Bristol. Eine bedeutende Hafenstadt im Südwesten Englands.
Der Hafen war ein wichtiger Knotenpunkt im Handel und des Sklavenhandels.
Inmitten dieser Stadt, stand ein Haus aus einfachem Mauerwerk.
Es war nicht sehr groß und wirkte unscheinbar.
In diesem Haus lebte Myra Brown mit ihrem Vater. Sie kümmerte sich um den Haushalt. Während ihr Vater seine Arbeit als Fischer nach ging.
Sein Beruf brachte nicht sehr viel Geld nach Hause. Es reichte gerade so für Essen. Für neue Kleider reichte es nie. Ihre Kleider waren zerschlissen.
Mit Fetzen und Stoffresten stopfte Myra die Löcher.
Myras Kleider waren aus Baumwolle. Der Saum des Kleides war abgenutzt.  Darunter trug sie ein Mieder.
Über ihrem Kleid trug sie eine Schürze wenn sie der Hausarbeit nach ging. Auch ihre Schuhe wiesen die ersten Löcher im Leder auf.
Sie war gerade mit der Hausarbeit fertig und setzte sich an das offene Fenster. Ihr Blick wanderte hinunter zum Hafen. Gerade legte ein Handelsschiff an.
Ein dutzend Leute strömten mit Proviant und Kisten von dem Schiff.
Myra hielt sich vom Hafen fern.
Sie hatte Angst.
Angst vor manch zwielichtiger Gestalt aber noch mehr Angst hatte sie vor dem Wasser.
Als kleines Kind wäre sie dort unten fast ertrunken.
Sie stand damals, vor 13 Jahren, mit ihrer Familie am Hafen. Verwandte mütterlicher Seits kamen an diesem stürmischen Tag an.
Es war ein Gedränge. Leider achtete niemand auf die kleine Myra.
Sie wurde immer weiter Richtung Schiff gedrängt. Myra war so klein und zart, das sie zwischen Dock und Schiff ins Wasser fiel.
Sie schrie und paddelte wie wild mit ihren zarten Armen.
Henry, ihr Bruder,  eilte seiner kleinen Schwester zur Hilfe.
Myra wurde durch die Wellen gegen die Steinmauer des Docks getrieben. Immer wieder schlug sie mit ihrem Kopf an.
Ihr Kopf tauchte unter Wasser, sie schluckte viel davon.
Sie wurde schwächer und konnte sich nur noch schwer über dem Wasser halten.
Henry konnte sie rechtzeitig an sich ziehen. Er war fünf Jahre älter und war geübt im Schwimmen. Die Besatzung des Schiffs beobachtete das Geschehen. Sie warteten nicht lange und halfen den Kindern sofort.
Henry und Myra wurden aus dem Wasser geholt. Der Arzt des Schiffs kümmerte sich um das bewusstlos Mädchen.
Myra kam zwar zügig wieder zu sich, doch dieses schreckliche Ereignis brannte sich wie ein Brandmal ein.
Nun war sie 19 Jahre alt. Noch immer hatte sie Angst.

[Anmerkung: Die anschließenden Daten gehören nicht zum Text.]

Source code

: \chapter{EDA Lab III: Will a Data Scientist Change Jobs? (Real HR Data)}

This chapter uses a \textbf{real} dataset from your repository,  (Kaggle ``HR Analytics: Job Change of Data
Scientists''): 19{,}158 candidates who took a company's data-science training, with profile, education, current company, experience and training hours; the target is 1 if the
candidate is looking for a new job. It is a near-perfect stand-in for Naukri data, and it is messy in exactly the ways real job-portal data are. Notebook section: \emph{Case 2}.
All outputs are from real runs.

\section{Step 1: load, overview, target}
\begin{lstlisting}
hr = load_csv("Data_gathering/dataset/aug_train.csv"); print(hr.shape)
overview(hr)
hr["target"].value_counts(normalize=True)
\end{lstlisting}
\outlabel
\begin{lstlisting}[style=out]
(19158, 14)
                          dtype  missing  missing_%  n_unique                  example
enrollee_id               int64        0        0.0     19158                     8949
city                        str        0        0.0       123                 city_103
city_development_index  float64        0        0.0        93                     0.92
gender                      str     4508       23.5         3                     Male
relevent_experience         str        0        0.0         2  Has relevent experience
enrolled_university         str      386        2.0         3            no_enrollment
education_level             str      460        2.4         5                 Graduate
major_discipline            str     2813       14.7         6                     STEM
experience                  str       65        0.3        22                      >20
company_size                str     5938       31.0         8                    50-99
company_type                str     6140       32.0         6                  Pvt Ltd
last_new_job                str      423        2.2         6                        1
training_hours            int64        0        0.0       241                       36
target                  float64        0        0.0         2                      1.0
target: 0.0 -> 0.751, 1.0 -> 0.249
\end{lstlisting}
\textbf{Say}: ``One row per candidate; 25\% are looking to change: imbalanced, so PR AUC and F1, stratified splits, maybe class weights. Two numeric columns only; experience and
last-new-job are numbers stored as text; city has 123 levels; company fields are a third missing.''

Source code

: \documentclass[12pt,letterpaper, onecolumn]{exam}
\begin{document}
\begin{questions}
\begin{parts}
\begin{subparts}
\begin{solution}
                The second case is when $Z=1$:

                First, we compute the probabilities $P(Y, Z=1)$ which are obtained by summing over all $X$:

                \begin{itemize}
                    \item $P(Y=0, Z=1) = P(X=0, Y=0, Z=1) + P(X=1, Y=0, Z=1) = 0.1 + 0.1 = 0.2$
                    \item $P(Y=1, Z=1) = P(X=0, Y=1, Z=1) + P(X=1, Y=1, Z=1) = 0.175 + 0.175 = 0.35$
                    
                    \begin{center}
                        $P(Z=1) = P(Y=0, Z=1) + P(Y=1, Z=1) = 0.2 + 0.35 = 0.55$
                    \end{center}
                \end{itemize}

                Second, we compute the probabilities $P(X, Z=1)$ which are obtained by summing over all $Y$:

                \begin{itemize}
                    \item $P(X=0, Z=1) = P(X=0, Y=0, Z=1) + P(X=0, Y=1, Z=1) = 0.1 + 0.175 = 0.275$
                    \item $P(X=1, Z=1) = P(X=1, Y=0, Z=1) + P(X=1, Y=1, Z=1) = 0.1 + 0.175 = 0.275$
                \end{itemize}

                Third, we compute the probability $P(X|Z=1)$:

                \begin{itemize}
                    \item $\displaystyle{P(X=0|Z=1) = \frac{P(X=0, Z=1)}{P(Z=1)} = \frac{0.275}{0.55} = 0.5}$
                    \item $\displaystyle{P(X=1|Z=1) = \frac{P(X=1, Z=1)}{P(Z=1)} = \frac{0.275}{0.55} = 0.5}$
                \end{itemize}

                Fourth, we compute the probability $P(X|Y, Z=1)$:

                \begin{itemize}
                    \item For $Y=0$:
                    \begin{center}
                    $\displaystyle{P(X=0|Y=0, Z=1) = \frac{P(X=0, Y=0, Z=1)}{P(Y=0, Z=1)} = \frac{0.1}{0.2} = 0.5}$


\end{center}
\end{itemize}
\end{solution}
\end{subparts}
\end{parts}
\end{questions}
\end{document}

Ein Jahr nach diesem Ereignis starb ihre Mutter. Sie hatte eine schwere Form von Typhus. Ausgelöst durch verschmutztes Trinkwasser.

Auch ihr Bruder war nicht mehr da.
Vor vier Jahren verschwand er einfach. Henry wurde das letzte Mal abends in der naheliegenden Schenke gesehen. Auch konnte man Myra sagen, dass er sich mit einem fremden Mann unterhielt aber dann verlor sich seine Spur.

Myra gab die Hoffnung nie auf.
Sie wusste, irgendwann würde sie Henry wieder treffen. Diese Hoffnung hielt sie am Leben.
Ihr Vater war kein netter Mann. Nach dem Tod seiner geliebten Frau verfiel er dem Alkohol. Oft maßregelte er seine Kinder mit Schlägen. Entweder mit der Hand oder mit einem Gürtel.
Henry warf sich oft vor seine Schwester und nahm die Schläge in Kauf.

Doch seit ihr Bruder nicht mehr hier war, musste Myra alleine darunter leiden.
Henry hatte ihr auf den Wiesen und in den Wäldern das Kämpfen beigebracht. Zum einen mit einem Säbel und zum anderen mit Pfeil und Bogen.
Die Säbel hatte er vom Sohn des Schmieds, welcher genau so alt wie Henry war.

Ihr Vater wollte sie schon des öfteren verheiraten. Es waren Männer, welche ihre vierziger schon überschritten hatten. Myras Glück war, daß keiner dieser Männer Interesse an ihr zeigte.
Myra war keine gewöhnliche Frau in dieser Zeit. Sie stand für ihre Meinung ein und ließ sich nicht den Mund verbieten. Sie diskutierte mit ihrem gegenüber und nahm deren Meinungen und Forderungen nicht einfach so hin.

Dies war der Hauptgrund, warum die Männer sie nicht wollten.
Sie wollte keine arrangierte Ehe.
Myra behielt den Traum tief in ihrem Herzen, einen Mann aus Liebe zu heiraten.

Myra war eine sehr ansehnliche junge Frau. Sie hatte hellbraune Haare, welche ihr in Wellen bis weit über die Schulter reichten. Ihre glasklaren, grünen Augen zogen viele in ihren Bann. Sie hatte eine sehr anziehende Figur, welche sie aber unter ihren Kleidern versteckte.

Sie schreckte von ihrem Fensterplatz auf, als ihr Vater die Hütte betrat. Sie begrüßten sich nur sperrlich. Er würdigte ihr kaum eines Blickes.
Myra hatte sich daran gewöhnt.
Vater hasste es, dass Myra ihn Tag für Tag an seine verstorbene Frau erinnerte.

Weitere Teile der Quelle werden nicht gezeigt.